- [Material for this exercise]:
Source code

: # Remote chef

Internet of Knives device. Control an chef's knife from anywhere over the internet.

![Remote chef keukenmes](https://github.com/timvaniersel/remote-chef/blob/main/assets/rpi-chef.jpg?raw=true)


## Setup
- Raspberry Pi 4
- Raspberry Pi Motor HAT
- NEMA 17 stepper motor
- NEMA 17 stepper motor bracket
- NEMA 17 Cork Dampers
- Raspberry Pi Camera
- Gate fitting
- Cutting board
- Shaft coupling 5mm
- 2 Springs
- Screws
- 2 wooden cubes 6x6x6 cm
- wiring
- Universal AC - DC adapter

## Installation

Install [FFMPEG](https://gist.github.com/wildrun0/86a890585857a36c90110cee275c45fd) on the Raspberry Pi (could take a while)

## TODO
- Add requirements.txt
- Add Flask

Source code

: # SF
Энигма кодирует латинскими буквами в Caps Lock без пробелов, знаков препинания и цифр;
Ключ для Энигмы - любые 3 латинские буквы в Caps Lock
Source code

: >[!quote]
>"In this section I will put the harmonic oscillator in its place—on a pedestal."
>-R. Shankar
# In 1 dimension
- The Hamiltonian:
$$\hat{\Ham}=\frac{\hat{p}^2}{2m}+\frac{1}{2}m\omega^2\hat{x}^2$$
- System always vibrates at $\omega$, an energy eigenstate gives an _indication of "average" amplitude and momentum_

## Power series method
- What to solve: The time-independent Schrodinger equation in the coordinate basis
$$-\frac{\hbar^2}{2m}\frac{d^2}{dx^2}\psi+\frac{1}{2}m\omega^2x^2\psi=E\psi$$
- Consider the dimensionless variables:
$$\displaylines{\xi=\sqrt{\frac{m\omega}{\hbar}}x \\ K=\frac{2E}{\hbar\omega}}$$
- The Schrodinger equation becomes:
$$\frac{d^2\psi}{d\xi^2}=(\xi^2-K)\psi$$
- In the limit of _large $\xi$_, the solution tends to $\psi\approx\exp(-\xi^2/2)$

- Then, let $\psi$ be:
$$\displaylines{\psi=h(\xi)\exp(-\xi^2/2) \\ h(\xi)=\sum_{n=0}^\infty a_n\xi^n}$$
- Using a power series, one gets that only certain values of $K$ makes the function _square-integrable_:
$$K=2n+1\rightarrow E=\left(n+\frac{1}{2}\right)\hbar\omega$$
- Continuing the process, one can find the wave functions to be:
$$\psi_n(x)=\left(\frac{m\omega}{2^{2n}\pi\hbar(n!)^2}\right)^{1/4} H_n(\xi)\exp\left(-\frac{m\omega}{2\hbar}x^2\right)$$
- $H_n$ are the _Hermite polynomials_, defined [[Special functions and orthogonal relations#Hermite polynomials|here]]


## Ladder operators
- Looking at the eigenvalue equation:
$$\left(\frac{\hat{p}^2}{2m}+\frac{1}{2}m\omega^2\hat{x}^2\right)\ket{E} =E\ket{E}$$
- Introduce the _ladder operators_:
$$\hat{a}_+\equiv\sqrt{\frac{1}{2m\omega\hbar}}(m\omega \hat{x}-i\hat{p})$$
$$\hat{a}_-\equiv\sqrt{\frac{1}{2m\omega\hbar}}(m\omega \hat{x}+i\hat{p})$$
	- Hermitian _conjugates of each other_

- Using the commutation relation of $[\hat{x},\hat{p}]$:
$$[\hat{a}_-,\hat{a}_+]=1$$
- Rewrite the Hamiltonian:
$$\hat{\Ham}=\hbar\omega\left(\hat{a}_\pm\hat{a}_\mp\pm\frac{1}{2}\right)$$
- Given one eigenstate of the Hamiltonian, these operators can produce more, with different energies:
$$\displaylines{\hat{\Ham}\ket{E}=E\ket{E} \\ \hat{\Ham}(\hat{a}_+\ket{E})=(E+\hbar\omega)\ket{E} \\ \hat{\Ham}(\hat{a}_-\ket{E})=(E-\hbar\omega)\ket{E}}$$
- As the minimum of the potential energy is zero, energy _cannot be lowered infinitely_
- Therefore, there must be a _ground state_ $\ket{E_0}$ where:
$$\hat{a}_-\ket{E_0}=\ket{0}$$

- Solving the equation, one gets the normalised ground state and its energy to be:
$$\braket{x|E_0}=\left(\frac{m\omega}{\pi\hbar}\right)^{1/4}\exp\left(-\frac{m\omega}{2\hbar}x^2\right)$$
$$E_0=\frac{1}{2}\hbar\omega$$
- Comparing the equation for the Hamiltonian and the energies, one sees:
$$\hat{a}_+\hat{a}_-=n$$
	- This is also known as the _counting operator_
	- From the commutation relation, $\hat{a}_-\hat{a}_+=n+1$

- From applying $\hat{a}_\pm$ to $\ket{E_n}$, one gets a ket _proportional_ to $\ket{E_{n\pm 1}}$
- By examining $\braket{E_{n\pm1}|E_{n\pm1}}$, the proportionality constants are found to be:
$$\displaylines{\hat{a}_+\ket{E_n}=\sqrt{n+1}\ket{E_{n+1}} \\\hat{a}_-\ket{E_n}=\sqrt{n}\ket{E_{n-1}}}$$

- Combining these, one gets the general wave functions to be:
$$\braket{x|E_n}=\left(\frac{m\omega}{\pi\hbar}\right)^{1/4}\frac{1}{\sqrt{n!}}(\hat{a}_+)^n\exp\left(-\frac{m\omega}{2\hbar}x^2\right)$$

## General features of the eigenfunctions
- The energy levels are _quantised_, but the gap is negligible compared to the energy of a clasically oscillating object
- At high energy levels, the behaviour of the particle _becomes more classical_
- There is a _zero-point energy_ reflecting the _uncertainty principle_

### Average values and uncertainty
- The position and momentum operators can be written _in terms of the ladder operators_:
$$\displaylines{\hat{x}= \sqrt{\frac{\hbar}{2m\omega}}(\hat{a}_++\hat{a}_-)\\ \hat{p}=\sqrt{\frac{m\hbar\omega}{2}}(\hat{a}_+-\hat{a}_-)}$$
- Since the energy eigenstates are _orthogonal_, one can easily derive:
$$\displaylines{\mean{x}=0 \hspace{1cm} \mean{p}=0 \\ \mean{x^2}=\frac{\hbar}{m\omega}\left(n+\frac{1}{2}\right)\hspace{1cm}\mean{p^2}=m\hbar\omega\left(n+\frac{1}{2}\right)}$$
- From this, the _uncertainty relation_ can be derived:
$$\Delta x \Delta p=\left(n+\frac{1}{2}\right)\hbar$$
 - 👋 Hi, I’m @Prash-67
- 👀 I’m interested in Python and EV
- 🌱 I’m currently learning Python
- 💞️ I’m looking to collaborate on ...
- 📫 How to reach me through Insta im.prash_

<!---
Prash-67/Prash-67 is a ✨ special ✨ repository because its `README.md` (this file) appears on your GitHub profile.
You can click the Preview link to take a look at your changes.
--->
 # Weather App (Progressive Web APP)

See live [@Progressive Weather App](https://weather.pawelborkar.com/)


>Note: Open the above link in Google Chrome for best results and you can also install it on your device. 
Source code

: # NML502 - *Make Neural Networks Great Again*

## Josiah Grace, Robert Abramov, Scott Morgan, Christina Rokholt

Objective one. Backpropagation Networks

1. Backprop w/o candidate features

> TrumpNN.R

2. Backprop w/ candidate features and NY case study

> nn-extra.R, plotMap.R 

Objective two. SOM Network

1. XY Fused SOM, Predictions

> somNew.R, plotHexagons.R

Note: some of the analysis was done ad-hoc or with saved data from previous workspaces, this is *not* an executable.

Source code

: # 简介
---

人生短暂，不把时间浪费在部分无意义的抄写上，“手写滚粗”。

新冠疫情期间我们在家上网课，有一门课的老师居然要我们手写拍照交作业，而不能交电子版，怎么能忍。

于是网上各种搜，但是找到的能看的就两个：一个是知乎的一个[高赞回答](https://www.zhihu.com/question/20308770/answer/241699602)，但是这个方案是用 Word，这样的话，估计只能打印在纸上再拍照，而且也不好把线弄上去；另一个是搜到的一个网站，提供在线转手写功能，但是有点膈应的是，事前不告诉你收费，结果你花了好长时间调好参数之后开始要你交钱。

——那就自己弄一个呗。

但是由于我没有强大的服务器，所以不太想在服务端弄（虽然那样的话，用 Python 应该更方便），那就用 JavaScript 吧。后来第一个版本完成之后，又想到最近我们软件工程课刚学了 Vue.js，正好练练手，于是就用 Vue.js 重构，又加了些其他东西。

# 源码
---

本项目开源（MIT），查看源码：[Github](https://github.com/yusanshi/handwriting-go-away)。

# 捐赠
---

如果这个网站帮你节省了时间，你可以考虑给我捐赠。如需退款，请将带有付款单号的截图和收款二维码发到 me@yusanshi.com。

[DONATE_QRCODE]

- [Work required]: Everything from the line with "Objective two. SOM Network" to the end of the listing above needs to be duplicated exactly, both end lines included, with nothing more.

- [Task answer]:
Objective two. SOM Network

1. XY Fused SOM, Predictions

> somNew.R, plotHexagons.R

Note: some of the analysis was done ad-hoc or with saved data from previous workspaces, this is *not* an executable.

Source code

: # 简介
---

人生短暂，不把时间浪费在部分无意义的抄写上，“手写滚粗”。

新冠疫情期间我们在家上网课，有一门课的老师居然要我们手写拍照交作业，而不能交电子版，怎么能忍。

于是网上各种搜，但是找到的能看的就两个：一个是知乎的一个[高赞回答](https://www.zhihu.com/question/20308770/answer/241699602)，但是这个方案是用 Word，这样的话，估计只能打印在纸上再拍照，而且也不好把线弄上去；另一个是搜到的一个网站，提供在线转手写功能，但是有点膈应的是，事前不告诉你收费，结果你花了好长时间调好参数之后开始要你交钱。

——那就自己弄一个呗。

但是由于我没有强大的服务器，所以不太想在服务端弄（虽然那样的话，用 Python 应该更方便），那就用 JavaScript 吧。后来第一个版本完成之后，又想到最近我们软件工程课刚学了 Vue.js，正好练练手，于是就用 Vue.js 重构，又加了些其他东西。

# 源码
---

本项目开源（MIT），查看源码：[Github](https://github.com/yusanshi/handwriting-go-away)。

# 捐赠
---

如果这个网站帮你节省了时间，你可以考虑给我捐赠。如需退款，请将带有付款单号的截图和收款二维码发到 me@yusanshi.com。

[DONATE_QRCODE]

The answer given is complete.